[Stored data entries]
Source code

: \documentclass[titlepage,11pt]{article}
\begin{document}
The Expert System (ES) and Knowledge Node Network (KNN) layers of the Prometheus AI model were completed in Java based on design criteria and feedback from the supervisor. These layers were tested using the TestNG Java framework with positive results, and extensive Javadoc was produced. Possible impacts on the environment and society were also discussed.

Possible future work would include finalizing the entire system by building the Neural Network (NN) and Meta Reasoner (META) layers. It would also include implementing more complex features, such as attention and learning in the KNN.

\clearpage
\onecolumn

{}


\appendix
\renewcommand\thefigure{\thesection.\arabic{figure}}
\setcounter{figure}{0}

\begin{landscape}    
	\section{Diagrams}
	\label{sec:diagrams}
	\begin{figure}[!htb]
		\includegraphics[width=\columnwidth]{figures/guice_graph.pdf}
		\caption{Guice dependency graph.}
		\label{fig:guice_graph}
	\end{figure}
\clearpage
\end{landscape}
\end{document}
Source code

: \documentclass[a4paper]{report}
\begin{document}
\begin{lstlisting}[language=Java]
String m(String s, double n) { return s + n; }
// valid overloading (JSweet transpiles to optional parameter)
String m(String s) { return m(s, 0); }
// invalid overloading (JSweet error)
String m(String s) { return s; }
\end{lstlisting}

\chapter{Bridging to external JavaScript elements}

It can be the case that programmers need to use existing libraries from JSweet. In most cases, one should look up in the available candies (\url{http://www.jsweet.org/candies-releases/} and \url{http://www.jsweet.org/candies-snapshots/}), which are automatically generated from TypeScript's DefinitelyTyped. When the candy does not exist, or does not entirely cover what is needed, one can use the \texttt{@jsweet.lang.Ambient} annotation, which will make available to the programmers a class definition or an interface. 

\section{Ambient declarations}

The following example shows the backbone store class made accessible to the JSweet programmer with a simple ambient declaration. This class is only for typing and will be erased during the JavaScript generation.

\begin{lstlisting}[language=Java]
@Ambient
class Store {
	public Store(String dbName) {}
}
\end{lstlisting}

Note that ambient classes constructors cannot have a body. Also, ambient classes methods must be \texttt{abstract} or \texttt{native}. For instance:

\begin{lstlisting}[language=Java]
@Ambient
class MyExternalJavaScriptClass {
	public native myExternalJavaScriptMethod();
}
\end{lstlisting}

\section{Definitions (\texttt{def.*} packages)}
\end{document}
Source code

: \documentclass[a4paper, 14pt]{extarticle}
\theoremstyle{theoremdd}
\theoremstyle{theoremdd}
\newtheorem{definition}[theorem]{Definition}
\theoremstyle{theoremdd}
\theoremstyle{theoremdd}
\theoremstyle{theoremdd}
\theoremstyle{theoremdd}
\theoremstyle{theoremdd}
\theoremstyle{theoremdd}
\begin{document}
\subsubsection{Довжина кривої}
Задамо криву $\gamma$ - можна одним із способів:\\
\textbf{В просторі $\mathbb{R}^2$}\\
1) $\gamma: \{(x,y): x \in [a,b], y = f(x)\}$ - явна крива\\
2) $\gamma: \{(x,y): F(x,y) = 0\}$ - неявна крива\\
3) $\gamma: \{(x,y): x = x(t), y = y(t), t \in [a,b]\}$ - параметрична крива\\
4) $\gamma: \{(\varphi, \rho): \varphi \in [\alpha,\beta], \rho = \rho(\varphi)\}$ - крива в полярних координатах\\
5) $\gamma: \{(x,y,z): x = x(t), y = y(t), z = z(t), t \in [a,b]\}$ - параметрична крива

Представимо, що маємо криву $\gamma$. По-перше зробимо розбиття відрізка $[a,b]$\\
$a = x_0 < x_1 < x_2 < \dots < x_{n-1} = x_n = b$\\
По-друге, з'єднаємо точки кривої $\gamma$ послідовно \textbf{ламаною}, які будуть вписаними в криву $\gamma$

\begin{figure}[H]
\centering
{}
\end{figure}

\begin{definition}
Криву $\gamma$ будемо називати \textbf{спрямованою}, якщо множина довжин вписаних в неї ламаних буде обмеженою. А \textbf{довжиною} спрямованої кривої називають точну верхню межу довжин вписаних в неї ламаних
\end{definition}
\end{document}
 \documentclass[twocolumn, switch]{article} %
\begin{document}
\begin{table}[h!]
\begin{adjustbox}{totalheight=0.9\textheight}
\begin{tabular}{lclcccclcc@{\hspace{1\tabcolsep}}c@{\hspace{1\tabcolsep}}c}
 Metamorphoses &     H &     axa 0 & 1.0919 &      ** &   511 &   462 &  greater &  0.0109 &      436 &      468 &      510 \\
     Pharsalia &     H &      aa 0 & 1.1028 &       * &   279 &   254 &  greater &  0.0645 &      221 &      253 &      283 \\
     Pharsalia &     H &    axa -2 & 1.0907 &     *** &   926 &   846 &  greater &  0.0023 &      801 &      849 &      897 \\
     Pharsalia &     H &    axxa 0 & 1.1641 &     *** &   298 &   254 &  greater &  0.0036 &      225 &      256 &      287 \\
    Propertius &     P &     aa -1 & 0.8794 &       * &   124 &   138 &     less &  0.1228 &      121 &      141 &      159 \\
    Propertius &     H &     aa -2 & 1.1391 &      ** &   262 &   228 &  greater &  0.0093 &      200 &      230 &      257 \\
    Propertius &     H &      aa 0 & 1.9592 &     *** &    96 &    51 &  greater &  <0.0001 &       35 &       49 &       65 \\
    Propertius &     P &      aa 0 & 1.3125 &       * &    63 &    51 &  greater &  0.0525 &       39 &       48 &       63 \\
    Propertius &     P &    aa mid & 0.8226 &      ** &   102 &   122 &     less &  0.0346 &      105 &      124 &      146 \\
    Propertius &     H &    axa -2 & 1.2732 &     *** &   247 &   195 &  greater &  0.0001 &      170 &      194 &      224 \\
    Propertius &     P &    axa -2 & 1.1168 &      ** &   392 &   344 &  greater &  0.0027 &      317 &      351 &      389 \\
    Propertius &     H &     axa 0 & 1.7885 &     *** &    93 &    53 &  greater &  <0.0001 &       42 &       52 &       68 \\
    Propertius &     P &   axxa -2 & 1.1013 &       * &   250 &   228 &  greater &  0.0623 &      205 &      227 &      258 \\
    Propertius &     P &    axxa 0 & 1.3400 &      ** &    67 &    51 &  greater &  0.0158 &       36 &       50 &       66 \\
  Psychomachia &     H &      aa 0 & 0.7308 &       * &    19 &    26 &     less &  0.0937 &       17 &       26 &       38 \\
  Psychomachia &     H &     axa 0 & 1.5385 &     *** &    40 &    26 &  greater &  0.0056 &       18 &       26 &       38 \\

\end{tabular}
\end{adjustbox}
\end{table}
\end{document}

WORK TASK
Scan the data above. Return every line with "texttt" in it.

RESPONSE TO THIS EXERCISE
It can be the case that programmers need to use existing libraries from JSweet. In most cases, one should look up in the available candies (\url{http://www.jsweet.org/candies-releases/} and \url{http://www.jsweet.org/candies-snapshots/}), which are automatically generated from TypeScript's DefinitelyTyped. When the candy does not exist, or does not entirely cover what is needed, one can use the \texttt{@jsweet.lang.Ambient} annotation, which will make available to the programmers a class definition or an interface. 
Note that ambient classes constructors cannot have a body. Also, ambient classes methods must be \texttt{abstract} or \texttt{native}. For instance:
\section{Definitions (\texttt{def.*} packages)}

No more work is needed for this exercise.